◆ **Exercise objective**: Below this line is a set of entries; quote exactly the lines from the line that contains "65f03ed8e33c16.64608157 & BC03737F-2464-4659-8D15-623260CB394C" to the line that contains "64b941f2b42b8 & B83642BC-29D0-4284-BADC-601E24C54588", both lines included.

Stored data:

Start of Block

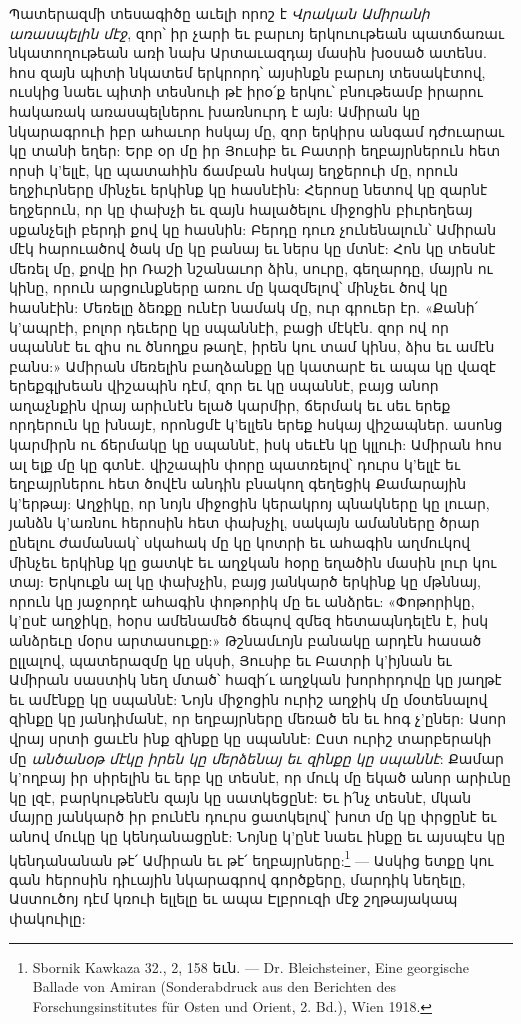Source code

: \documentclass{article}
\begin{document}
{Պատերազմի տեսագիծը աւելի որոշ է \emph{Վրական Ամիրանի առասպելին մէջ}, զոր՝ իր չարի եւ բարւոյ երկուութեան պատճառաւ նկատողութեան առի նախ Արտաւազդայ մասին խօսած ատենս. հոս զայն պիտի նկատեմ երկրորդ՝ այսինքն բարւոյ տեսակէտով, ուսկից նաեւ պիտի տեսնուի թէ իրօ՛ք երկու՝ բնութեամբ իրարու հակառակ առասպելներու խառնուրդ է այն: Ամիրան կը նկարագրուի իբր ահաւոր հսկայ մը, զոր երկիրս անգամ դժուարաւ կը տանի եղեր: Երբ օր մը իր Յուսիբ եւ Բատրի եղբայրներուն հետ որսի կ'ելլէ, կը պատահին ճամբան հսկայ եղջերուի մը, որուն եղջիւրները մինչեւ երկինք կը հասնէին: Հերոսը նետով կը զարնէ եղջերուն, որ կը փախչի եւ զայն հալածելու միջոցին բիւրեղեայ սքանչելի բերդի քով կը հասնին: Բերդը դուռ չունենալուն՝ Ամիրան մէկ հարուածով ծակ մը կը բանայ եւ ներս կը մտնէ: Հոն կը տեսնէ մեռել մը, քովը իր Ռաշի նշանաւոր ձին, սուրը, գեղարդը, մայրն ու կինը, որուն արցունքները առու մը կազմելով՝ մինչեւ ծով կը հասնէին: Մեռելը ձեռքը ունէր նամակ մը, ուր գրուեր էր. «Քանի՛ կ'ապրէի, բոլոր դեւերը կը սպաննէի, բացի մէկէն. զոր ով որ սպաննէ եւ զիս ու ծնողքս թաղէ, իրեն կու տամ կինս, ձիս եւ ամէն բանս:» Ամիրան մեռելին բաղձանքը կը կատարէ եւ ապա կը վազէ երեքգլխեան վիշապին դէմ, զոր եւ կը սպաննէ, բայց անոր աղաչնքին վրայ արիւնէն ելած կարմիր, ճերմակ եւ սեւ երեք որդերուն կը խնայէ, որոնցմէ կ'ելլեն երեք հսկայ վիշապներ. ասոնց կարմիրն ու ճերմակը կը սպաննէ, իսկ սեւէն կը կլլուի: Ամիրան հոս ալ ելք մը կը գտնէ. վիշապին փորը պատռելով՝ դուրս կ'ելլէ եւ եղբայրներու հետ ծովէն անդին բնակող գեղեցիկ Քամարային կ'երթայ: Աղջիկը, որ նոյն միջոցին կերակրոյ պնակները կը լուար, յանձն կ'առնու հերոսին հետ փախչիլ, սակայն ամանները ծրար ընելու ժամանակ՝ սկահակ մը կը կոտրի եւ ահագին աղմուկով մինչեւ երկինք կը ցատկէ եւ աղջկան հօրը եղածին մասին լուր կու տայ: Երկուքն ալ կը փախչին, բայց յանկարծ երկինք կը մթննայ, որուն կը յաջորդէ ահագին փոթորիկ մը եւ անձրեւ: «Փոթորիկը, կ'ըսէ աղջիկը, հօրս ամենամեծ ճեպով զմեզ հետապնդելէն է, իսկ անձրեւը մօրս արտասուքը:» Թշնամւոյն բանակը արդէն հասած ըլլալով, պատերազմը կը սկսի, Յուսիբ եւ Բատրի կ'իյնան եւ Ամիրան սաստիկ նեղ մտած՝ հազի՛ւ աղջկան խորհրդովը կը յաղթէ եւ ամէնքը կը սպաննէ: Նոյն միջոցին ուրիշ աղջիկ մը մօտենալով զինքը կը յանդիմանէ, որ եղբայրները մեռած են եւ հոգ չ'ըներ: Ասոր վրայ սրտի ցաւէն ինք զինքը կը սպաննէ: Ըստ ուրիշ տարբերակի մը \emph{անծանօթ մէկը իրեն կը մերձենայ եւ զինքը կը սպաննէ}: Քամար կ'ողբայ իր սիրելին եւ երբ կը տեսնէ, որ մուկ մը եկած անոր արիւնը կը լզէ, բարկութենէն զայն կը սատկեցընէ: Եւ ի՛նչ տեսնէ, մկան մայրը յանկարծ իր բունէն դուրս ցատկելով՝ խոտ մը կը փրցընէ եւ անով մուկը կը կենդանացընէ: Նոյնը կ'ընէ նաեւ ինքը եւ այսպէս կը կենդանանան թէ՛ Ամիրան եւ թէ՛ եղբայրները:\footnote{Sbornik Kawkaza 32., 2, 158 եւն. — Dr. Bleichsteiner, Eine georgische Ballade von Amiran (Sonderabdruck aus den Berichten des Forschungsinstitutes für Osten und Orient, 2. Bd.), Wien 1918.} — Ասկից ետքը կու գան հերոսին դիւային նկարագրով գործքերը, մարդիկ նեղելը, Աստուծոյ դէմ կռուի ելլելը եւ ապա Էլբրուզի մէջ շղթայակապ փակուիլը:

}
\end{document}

End of Block
Start of Block

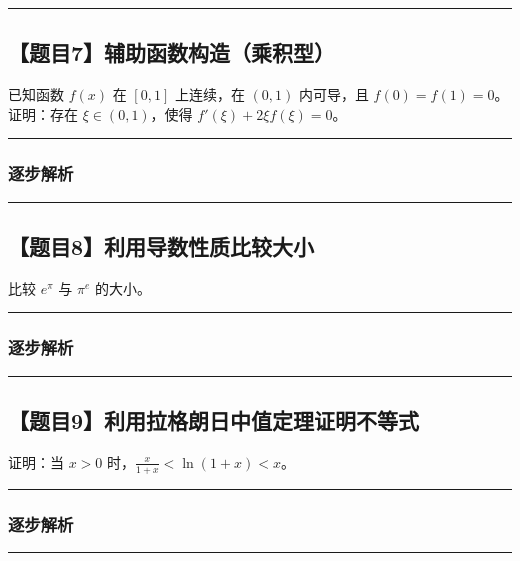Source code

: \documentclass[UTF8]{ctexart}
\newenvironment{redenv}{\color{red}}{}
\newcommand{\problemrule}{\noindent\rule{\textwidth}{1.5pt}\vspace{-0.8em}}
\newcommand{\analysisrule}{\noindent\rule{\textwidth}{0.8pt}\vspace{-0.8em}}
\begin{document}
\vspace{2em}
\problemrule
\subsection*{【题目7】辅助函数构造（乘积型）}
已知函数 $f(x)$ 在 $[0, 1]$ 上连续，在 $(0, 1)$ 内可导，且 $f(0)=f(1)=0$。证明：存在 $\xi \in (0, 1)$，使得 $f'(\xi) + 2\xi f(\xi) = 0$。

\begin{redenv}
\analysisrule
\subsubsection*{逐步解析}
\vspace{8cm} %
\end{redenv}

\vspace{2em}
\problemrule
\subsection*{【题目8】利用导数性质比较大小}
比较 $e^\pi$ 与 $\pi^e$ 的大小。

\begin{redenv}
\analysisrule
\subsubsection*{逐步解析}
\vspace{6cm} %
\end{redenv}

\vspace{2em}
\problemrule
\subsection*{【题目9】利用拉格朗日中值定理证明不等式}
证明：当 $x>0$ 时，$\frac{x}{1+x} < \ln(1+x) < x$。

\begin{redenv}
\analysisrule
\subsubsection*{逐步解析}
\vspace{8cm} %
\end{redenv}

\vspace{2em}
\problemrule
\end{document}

End of Block
Start of Block

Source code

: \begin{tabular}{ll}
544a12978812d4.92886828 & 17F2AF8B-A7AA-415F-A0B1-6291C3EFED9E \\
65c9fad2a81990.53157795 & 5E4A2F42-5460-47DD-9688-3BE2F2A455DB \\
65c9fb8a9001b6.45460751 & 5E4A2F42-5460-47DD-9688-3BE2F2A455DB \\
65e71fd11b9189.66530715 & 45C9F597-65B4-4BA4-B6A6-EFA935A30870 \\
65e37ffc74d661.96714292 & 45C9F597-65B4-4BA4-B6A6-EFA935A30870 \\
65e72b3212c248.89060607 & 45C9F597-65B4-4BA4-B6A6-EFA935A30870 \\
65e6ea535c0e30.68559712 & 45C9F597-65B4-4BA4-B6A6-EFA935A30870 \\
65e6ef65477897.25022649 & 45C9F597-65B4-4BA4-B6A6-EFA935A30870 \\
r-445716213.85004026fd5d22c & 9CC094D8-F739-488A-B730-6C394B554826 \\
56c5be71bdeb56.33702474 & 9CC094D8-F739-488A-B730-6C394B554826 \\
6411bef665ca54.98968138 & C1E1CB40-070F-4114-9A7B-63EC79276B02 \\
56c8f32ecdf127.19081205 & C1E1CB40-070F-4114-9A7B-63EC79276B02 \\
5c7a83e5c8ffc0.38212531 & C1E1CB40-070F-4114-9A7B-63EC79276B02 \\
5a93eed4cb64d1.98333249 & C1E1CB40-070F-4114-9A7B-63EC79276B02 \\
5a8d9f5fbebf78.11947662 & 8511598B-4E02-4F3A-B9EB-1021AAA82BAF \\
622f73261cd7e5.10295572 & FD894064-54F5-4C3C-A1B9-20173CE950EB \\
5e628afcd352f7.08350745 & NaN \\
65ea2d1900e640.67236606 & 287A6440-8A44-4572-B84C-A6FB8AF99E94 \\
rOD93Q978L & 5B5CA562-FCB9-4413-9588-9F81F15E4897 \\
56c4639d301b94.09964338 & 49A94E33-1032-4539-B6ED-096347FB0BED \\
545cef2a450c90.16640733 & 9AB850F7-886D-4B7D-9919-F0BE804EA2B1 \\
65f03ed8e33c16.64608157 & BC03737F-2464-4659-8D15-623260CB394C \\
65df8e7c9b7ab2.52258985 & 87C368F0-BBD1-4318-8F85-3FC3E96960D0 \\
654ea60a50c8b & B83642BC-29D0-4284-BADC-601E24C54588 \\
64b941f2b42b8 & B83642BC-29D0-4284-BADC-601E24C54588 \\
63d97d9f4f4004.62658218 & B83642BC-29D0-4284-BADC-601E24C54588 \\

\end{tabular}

End of Block

◆ **Result**:
65f03ed8e33c16.64608157 & BC03737F-2464-4659-8D15-623260CB394C \\
65df8e7c9b7ab2.52258985 & 87C368F0-BBD1-4318-8F85-3FC3E96960D0 \\
654ea60a50c8b & B83642BC-29D0-4284-BADC-601E24C54588 \\
64b941f2b42b8 & B83642BC-29D0-4284-BADC-601E24C54588 \\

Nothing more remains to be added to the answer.